+++ EXERCISE INPUT

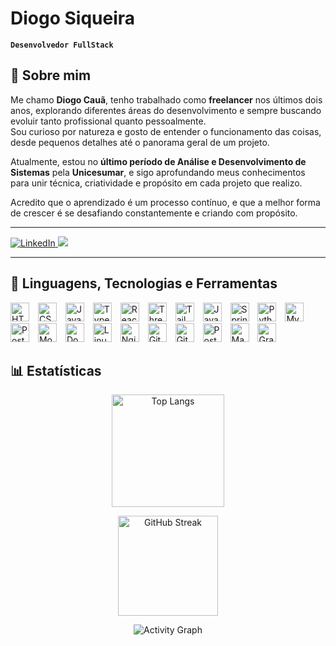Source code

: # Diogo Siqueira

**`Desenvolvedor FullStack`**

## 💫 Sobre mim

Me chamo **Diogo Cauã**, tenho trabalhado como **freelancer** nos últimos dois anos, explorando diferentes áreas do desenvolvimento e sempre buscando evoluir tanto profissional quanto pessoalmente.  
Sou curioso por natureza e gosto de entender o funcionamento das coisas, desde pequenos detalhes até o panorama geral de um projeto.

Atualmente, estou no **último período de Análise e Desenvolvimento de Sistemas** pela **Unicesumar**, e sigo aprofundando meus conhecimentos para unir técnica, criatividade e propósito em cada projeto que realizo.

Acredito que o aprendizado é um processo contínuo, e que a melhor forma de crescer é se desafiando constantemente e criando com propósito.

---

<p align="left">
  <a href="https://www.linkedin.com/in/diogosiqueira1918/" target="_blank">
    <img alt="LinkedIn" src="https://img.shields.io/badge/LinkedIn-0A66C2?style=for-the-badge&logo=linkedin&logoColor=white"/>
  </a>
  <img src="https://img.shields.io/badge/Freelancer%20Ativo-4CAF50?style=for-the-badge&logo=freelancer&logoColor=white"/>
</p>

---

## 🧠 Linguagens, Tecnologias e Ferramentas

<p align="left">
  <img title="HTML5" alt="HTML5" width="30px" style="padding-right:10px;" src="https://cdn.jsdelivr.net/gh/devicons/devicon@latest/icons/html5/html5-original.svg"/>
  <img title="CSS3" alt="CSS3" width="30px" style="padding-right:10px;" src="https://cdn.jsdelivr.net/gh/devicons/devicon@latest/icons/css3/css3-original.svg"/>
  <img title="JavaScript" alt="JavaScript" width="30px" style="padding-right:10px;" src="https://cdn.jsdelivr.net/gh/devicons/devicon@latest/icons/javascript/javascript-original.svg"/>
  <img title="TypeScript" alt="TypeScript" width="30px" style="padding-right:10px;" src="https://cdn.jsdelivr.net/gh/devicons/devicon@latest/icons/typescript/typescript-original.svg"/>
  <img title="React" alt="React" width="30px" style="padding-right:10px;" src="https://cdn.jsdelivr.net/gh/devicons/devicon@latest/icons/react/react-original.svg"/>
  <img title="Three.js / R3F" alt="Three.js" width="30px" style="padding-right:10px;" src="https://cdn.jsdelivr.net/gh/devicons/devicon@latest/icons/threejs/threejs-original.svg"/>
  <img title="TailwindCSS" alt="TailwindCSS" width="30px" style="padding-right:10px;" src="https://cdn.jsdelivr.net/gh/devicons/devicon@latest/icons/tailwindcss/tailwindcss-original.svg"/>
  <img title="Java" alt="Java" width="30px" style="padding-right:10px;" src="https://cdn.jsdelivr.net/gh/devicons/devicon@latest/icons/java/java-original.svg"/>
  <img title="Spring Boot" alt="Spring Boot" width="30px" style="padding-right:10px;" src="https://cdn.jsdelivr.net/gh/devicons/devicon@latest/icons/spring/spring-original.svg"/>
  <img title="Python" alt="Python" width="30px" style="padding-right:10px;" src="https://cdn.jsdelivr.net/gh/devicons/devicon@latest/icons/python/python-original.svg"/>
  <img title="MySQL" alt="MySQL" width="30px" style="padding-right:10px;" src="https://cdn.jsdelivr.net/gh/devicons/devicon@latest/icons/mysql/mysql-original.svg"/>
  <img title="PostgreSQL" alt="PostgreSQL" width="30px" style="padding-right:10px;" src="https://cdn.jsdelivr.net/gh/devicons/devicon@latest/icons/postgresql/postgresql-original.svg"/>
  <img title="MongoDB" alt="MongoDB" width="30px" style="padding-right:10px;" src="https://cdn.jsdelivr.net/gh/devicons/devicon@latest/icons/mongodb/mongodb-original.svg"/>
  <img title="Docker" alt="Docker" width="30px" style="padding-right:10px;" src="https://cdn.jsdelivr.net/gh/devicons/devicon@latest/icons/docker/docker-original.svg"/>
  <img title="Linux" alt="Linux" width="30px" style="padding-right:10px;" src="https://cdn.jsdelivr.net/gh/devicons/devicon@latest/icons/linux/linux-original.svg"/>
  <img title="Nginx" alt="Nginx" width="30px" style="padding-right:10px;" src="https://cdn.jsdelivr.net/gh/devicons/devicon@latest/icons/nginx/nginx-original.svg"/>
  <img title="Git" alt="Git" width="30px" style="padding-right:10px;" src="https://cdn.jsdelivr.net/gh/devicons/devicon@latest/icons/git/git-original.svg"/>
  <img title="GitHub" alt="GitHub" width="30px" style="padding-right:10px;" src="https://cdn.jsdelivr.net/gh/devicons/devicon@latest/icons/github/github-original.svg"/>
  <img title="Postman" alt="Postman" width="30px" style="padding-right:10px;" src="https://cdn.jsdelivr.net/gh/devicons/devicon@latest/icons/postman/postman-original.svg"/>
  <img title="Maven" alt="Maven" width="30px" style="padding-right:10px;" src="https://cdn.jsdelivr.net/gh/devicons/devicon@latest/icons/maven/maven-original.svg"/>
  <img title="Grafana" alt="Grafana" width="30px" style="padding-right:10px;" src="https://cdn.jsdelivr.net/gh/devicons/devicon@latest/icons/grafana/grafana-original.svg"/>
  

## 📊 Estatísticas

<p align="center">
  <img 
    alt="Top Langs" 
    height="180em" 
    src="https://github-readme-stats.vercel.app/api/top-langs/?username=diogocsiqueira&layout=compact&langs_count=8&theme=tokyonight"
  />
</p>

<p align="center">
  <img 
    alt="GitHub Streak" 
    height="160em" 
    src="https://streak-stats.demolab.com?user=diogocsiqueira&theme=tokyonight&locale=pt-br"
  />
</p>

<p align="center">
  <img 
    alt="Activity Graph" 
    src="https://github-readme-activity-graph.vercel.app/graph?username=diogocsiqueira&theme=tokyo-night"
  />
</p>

++++++

◆ PROBLEM DETAILS:
Drop the pictures and set down the data above exactly.

◆ EXERCISE SOLUTION:
Source code

: # Diogo Siqueira

**`Desenvolvedor FullStack`**

## 💫 Sobre mim

Me chamo **Diogo Cauã**, tenho trabalhado como **freelancer** nos últimos dois anos, explorando diferentes áreas do desenvolvimento e sempre buscando evoluir tanto profissional quanto pessoalmente.  
Sou curioso por natureza e gosto de entender o funcionamento das coisas, desde pequenos detalhes até o panorama geral de um projeto.

Atualmente, estou no **último período de Análise e Desenvolvimento de Sistemas** pela **Unicesumar**, e sigo aprofundando meus conhecimentos para unir técnica, criatividade e propósito em cada projeto que realizo.

Acredito que o aprendizado é um processo contínuo, e que a melhor forma de crescer é se desafiando constantemente e criando com propósito.

---

<p align="left">
  <a href="https://www.linkedin.com/in/diogosiqueira1918/" target="_blank">
    <img alt="LinkedIn" src="https://img.shields.io/badge/LinkedIn-0A66C2?style=for-the-badge&logo=linkedin&logoColor=white"/>
  </a>
  <img src="https://img.shields.io/badge/Freelancer%20Ativo-4CAF50?style=for-the-badge&logo=freelancer&logoColor=white"/>
</p>

---

## 🧠 Linguagens, Tecnologias e Ferramentas

<p align="left">
  <img title="HTML5" alt="HTML5" width="30px" style="padding-right:10px;" src="https://cdn.jsdelivr.net/gh/devicons/devicon@latest/icons/html5/html5-original.svg"/>
  <img title="CSS3" alt="CSS3" width="30px" style="padding-right:10px;" src="https://cdn.jsdelivr.net/gh/devicons/devicon@latest/icons/css3/css3-original.svg"/>
  <img title="JavaScript" alt="JavaScript" width="30px" style="padding-right:10px;" src="https://cdn.jsdelivr.net/gh/devicons/devicon@latest/icons/javascript/javascript-original.svg"/>
  <img title="TypeScript" alt="TypeScript" width="30px" style="padding-right:10px;" src="https://cdn.jsdelivr.net/gh/devicons/devicon@latest/icons/typescript/typescript-original.svg"/>
  <img title="React" alt="React" width="30px" style="padding-right:10px;" src="https://cdn.jsdelivr.net/gh/devicons/devicon@latest/icons/react/react-original.svg"/>
  <img title="Three.js / R3F" alt="Three.js" width="30px" style="padding-right:10px;" src="https://cdn.jsdelivr.net/gh/devicons/devicon@latest/icons/threejs/threejs-original.svg"/>
  <img title="TailwindCSS" alt="TailwindCSS" width="30px" style="padding-right:10px;" src="https://cdn.jsdelivr.net/gh/devicons/devicon@latest/icons/tailwindcss/tailwindcss-original.svg"/>
  <img title="Java" alt="Java" width="30px" style="padding-right:10px;" src="https://cdn.jsdelivr.net/gh/devicons/devicon@latest/icons/java/java-original.svg"/>
  <img title="Spring Boot" alt="Spring Boot" width="30px" style="padding-right:10px;" src="https://cdn.jsdelivr.net/gh/devicons/devicon@latest/icons/spring/spring-original.svg"/>
  <img title="Python" alt="Python" width="30px" style="padding-right:10px;" src="https://cdn.jsdelivr.net/gh/devicons/devicon@latest/icons/python/python-original.svg"/>
  <img title="MySQL" alt="MySQL" width="30px" style="padding-right:10px;" src="https://cdn.jsdelivr.net/gh/devicons/devicon@latest/icons/mysql/mysql-original.svg"/>
  <img title="PostgreSQL" alt="PostgreSQL" width="30px" style="padding-right:10px;" src="https://cdn.jsdelivr.net/gh/devicons/devicon@latest/icons/postgresql/postgresql-original.svg"/>
  <img title="MongoDB" alt="MongoDB" width="30px" style="padding-right:10px;" src="https://cdn.jsdelivr.net/gh/devicons/devicon@latest/icons/mongodb/mongodb-original.svg"/>
  <img title="Docker" alt="Docker" width="30px" style="padding-right:10px;" src="https://cdn.jsdelivr.net/gh/devicons/devicon@latest/icons/docker/docker-original.svg"/>
  <img title="Linux" alt="Linux" width="30px" style="padding-right:10px;" src="https://cdn.jsdelivr.net/gh/devicons/devicon@latest/icons/linux/linux-original.svg"/>
  <img title="Nginx" alt="Nginx" width="30px" style="padding-right:10px;" src="https://cdn.jsdelivr.net/gh/devicons/devicon@latest/icons/nginx/nginx-original.svg"/>
  <img title="Git" alt="Git" width="30px" style="padding-right:10px;" src="https://cdn.jsdelivr.net/gh/devicons/devicon@latest/icons/git/git-original.svg"/>
  <img title="GitHub" alt="GitHub" width="30px" style="padding-right:10px;" src="https://cdn.jsdelivr.net/gh/devicons/devicon@latest/icons/github/github-original.svg"/>
  <img title="Postman" alt="Postman" width="30px" style="padding-right:10px;" src="https://cdn.jsdelivr.net/gh/devicons/devicon@latest/icons/postman/postman-original.svg"/>
  <img title="Maven" alt="Maven" width="30px" style="padding-right:10px;" src="https://cdn.jsdelivr.net/gh/devicons/devicon@latest/icons/maven/maven-original.svg"/>
  <img title="Grafana" alt="Grafana" width="30px" style="padding-right:10px;" src="https://cdn.jsdelivr.net/gh/devicons/devicon@latest/icons/grafana/grafana-original.svg"/>
  

## 📊 Estatísticas

<p align="center">
  <img 
    alt="Top Langs" 
    height="180em" 
    src="https://github-readme-stats.vercel.app/api/top-langs/?username=diogocsiqueira&layout=compact&langs_count=8&theme=tokyonight"
  />
</p>

<p align="center">
  <img 
    alt="GitHub Streak" 
    height="160em" 
    src="https://streak-stats.demolab.com?user=diogocsiqueira&theme=tokyonight&locale=pt-br"
  />
</p>

<p align="center">
  <img 
    alt="Activity Graph" 
    src="https://github-readme-activity-graph.vercel.app/graph?username=diogocsiqueira&theme=tokyo-night"
  />
</p>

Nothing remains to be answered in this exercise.